### [The task]
Set down, character for character, everything in the records below from the line holding "Maya: It’s like" down to the line holding "Maya: Also, more", and no other line.

### [Exercise data]
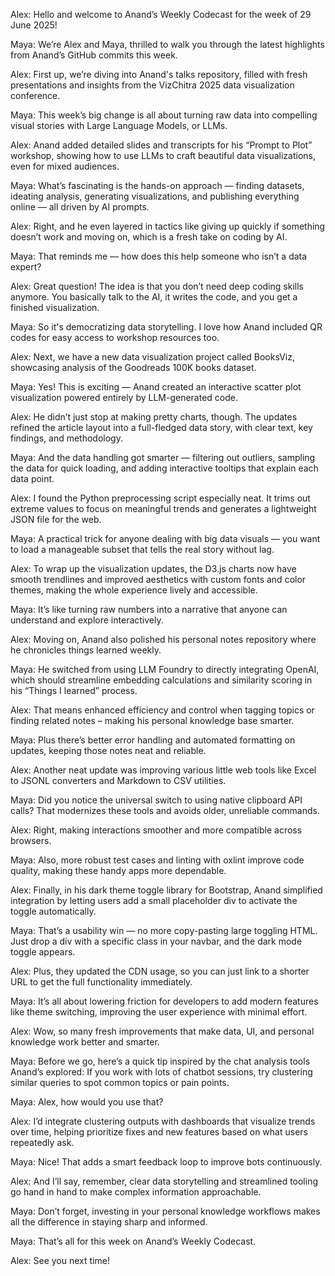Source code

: Alex: Hello and welcome to Anand’s Weekly Codecast for the week of 29 June 2025!

Maya: We’re Alex and Maya, thrilled to walk you through the latest highlights from Anand’s GitHub commits this week.

Alex: First up, we’re diving into Anand's talks repository, filled with fresh presentations and insights from the VizChitra 2025 data visualization conference.

Maya: This week’s big change is all about turning raw data into compelling visual stories with Large Language Models, or LLMs.

Alex: Anand added detailed slides and transcripts for his “Prompt to Plot” workshop, showing how to use LLMs to craft beautiful data visualizations, even for mixed audiences.

Maya: What’s fascinating is the hands-on approach — finding datasets, ideating analysis, generating visualizations, and publishing everything online — all driven by AI prompts.

Alex: Right, and he even layered in tactics like giving up quickly if something doesn’t work and moving on, which is a fresh take on coding by AI.

Maya: That reminds me — how does this help someone who isn’t a data expert?

Alex: Great question! The idea is that you don’t need deep coding skills anymore. You basically talk to the AI, it writes the code, and you get a finished visualization.

Maya: So it's democratizing data storytelling. I love how Anand included QR codes for easy access to workshop resources too.

Alex: Next, we have a new data visualization project called BooksViz, showcasing analysis of the Goodreads 100K books dataset.

Maya: Yes! This is exciting — Anand created an interactive scatter plot visualization powered entirely by LLM-generated code.

Alex: He didn’t just stop at making pretty charts, though. The updates refined the article layout into a full-fledged data story, with clear text, key findings, and methodology.

Maya: And the data handling got smarter — filtering out outliers, sampling the data for quick loading, and adding interactive tooltips that explain each data point.

Alex: I found the Python preprocessing script especially neat. It trims out extreme values to focus on meaningful trends and generates a lightweight JSON file for the web.

Maya: A practical trick for anyone dealing with big data visuals — you want to load a manageable subset that tells the real story without lag.

Alex: To wrap up the visualization updates, the D3.js charts now have smooth trendlines and improved aesthetics with custom fonts and color themes, making the whole experience lively and accessible.

Maya: It’s like turning raw numbers into a narrative that anyone can understand and explore interactively.

Alex: Moving on, Anand also polished his personal notes repository where he chronicles things learned weekly.

Maya: He switched from using LLM Foundry to directly integrating OpenAI, which should streamline embedding calculations and similarity scoring in his “Things I learned” process.

Alex: That means enhanced efficiency and control when tagging topics or finding related notes – making his personal knowledge base smarter.

Maya: Plus there’s better error handling and automated formatting on updates, keeping those notes neat and reliable.

Alex: Another neat update was improving various little web tools like Excel to JSONL converters and Markdown to CSV utilities.

Maya: Did you notice the universal switch to using native clipboard API calls? That modernizes these tools and avoids older, unreliable commands.

Alex: Right, making interactions smoother and more compatible across browsers.

Maya: Also, more robust test cases and linting with oxlint improve code quality, making these handy apps more dependable.

Alex: Finally, in his dark theme toggle library for Bootstrap, Anand simplified integration by letting users add a small placeholder div to activate the toggle automatically.

Maya: That’s a usability win — no more copy-pasting large toggling HTML. Just drop a div with a specific class in your navbar, and the dark mode toggle appears.

Alex: Plus, they updated the CDN usage, so you can just link to a shorter URL to get the full functionality immediately.

Maya: It’s all about lowering friction for developers to add modern features like theme switching, improving the user experience with minimal effort.

Alex: Wow, so many fresh improvements that make data, UI, and personal knowledge work better and smarter.

Maya: Before we go, here’s a quick tip inspired by the chat analysis tools Anand’s explored: If you work with lots of chatbot sessions, try clustering similar queries to spot common topics or pain points.

Maya: Alex, how would you use that?

Alex: I’d integrate clustering outputs with dashboards that visualize trends over time, helping prioritize fixes and new features based on what users repeatedly ask.

Maya: Nice! That adds a smart feedback loop to improve bots continuously.

Alex: And I’ll say, remember, clear data storytelling and streamlined tooling go hand in hand to make complex information approachable.

Maya: Don’t forget, investing in your personal knowledge workflows makes all the difference in staying sharp and informed.

Maya: That’s all for this week on Anand’s Weekly Codecast.

Alex: See you next time!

### [Solution to the exercise]
Maya: It’s like turning raw numbers into a narrative that anyone can understand and explore interactively.

Alex: Moving on, Anand also polished his personal notes repository where he chronicles things learned weekly.

Maya: He switched from using LLM Foundry to directly integrating OpenAI, which should streamline embedding calculations and similarity scoring in his “Things I learned” process.

Alex: That means enhanced efficiency and control when tagging topics or finding related notes – making his personal knowledge base smarter.

Maya: Plus there’s better error handling and automated formatting on updates, keeping those notes neat and reliable.

Alex: Another neat update was improving various little web tools like Excel to JSONL converters and Markdown to CSV utilities.

Maya: Did you notice the universal switch to using native clipboard API calls? That modernizes these tools and avoids older, unreliable commands.

Alex: Right, making interactions smoother and more compatible across browsers.

Maya: Also, more robust test cases and linting with oxlint improve code quality, making these handy apps more dependable.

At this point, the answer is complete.